Andare in pensione prima, anticipare l’uscita dal mondo del lavoro o mettersi a riposo dopo anni di carriera senza aspettare i 67 anni è il sogno di molti lavoratori. Ma non tutti sanno che anticipare l’uscita e quindi, la pensione, ha dei costi per il pensionato. Costi in termini di assegno previdenziale. Si, è vero, anche senza penalizzazioni insite nella misura, c’è da lasciare qualcosa di assegno per poter anticipare la quiescenza.

Lo sai che anticipando l’uscita dal lavoro si perde sull’assegno di pensione?

Non scopriamo certo l’acqua calda dicendo che se si anticipa la pensione si perde sull’assegno. Una evidenza netta se solo si pensa ai contributi versati. Uscire prima, magari con la quota 100 e quindi fin dai 62 anni, per chi ha continuità di lavoro, nel senso che ha una occupazione stabile e l’uscita è a sua piena facoltà, ha immediatamente una perdita evidente.

Parliamo dei contributi in meno versati. Uscire a 62 anni anziché a 67, per quel soggetto di cui parliamo, significa uscire con 5 anni in meno di contributi versati.
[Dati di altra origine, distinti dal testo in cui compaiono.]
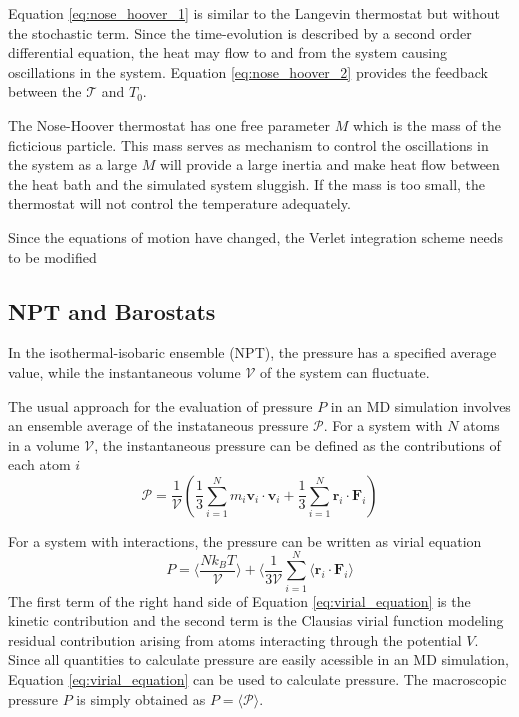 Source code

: Equation \ref{eq:nose_hoover_1} is similar to the Langevin thermostat but without the stochastic term.  Since the time-evolution is described by a second order differential equation, the heat may flow to and from the system causing oscillations in the system. Equation \ref{eq:nose_hoover_2} provides the feedback between the $\mathcal{T}$ and $T_0$.

The Nose-Hoover thermostat has one free parameter $M$ which is the mass of the ficticious particle.  This mass serves as mechanism to control the oscillations in the system as a large $M$ will provide a large inertia and make heat flow between the heat bath and the simulated system sluggish.  If the mass is too small, the thermostat will not control the temperature adequately.

Since the equations of motion have changed, the Verlet integration scheme needs to be modified

\subsection{NPT and Barostats}
\label{sec:npt_ensemble}
In the isothermal-isobaric ensemble (NPT), the pressure has a specified average value, while the instantaneous volume $\mathcal{V}$ of the system can fluctuate.

The usual approach for the evaluation of pressure $P$ in an MD simulation involves an ensemble average of the instataneous pressure $\mathcal{P}$\cite{allen1987_md}.  For a system with $N$ atoms in a volume $\mathcal{V}$, the instantaneous pressure can be defined as the contributions of each atom $i$
\begin{equation}
  \mathcal{P}
  =
  \frac{1}{\mathcal{V}}
  \left(
    \frac{1}{3}
    \sum_{i=1}^N m_i \bm{v}_i  \cdot \bm{v}_i
    +
    \frac{1}{3}
    \sum_{i=1}^N \bm{r}_i \cdot \bm{F}_i
  \right)
\end{equation}

For a system with interactions, the pressure can be written as virial equation\cite{tadmor2011_md}
\begin{equation}
  \label{eq:virial_equation}
  P = \langle \frac{N k_B T}{\mathcal{V}}  \rangle
      + \langle \frac{1}{3\mathcal{V}}
        \sum_{i=1}^N
        \langle \bm{r}_i \cdot \bm{F}_{i} \rangle
\end{equation}
The first term of the right hand side of Equation \ref{eq:virial_equation} is the kinetic contribution and the second term is the Clausias virial function modeling residual contribution arising from atoms interacting through the potential $V$.  Since all quantities to calculate pressure are easily acessible in an MD simulation, Equation \ref{eq:virial_equation} can be used to calculate pressure.  The macroscopic pressure $P$ is simply obtained as $P=\langle \mathcal{P} \rangle$.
E come si sa in epoca contributiva, con le pensioni calcolate con il sistema contributivo, più si versa più si prende di pensione.

Chi va in pensione in anticipo deve pertanto, accontentarsi di un assegno più basso rispetto a quello che avrebbe ottenuto continuando a lavorare per più anni. Questa è la regola che peggiorerà nel tempo, dal momento che con l’ingresso della riforma Dini nel sistema, sono sempre di meno i lavoratori che hanno diritto al calcolo misto della pensione, quel tipo di calcolo che permette di ottenere una pensione in parte retributiva ed in parte contributiva.

I coefficienti di trasformazione

Parlando di pensioni contributive poi, è evidente che sono già di natura più basse di quelle retributive (o di gran parte di esse), con le prime basate sui contributi versati e le seconde sulle ultime retribuzioni (quelle degli ultimi 10 anni di carriera in genere). Ed in termini di perdita sugli assegni previdenziali ne è esempio l’uscita a 58 anni per le donne, che oltre alla perdita relativa al minor gettito di contribuzione versata, si trovano a dover accettare il calcolo pieno con il sistema contributivo, anche per quegli anni di carriera che avrebbero dovuto essere calcolati con il retributivo.

Stesso discorso per la pensione con opzione contributiva. Occorre ricordare che 9 volte su 10 i periodi di lavoro retributivi danno diritto ad una pensione più elevata e che se negli ultimi anni di carriera sono sopraggiunti periodi di disoccupazione indennizzata per esempio, questi periodi che abbassano la retribuzione di riferimento e quindi l’importo della pensione, possono essere sterilizzati, cioè eliminati dal calcolo.

Inoltre, sulle pensioni contributive o sulla parte di pensione calcolata con questo penalizzante sistema, si deve fare i conti con i coefficienti di trasformazione del montante dei contributi in pensione. Si tratta di alcune specie di aliquote con cui viene passato il totale dei contributi versati per poi diventare assegno mensile di pensione.

E prima si esce dal lavoro meno favorevoli sono questi coefficienti. A parità di carriera lavorativa e di anni di contributi versati, la pensione per uno che esce a 67 anni è più alta di chi esce a 62 anni proprio in virtù di questi coefficienti.

Per fare un esempio, un soggetto che si trova con 30.000 euro di montante contributivo (la sommatoria di tutti i contributi versati nella carriera) ed ha diritto all’uscita a 60 anni si vedrà trasformare quel montante in pensione con un coefficiente pari al 4,515%, con risultato 1.354,50 euro. Lo stesso montante contributivo viene trasformato per un 67enne con coefficiente 5,575%, con risultato, 1.672,50.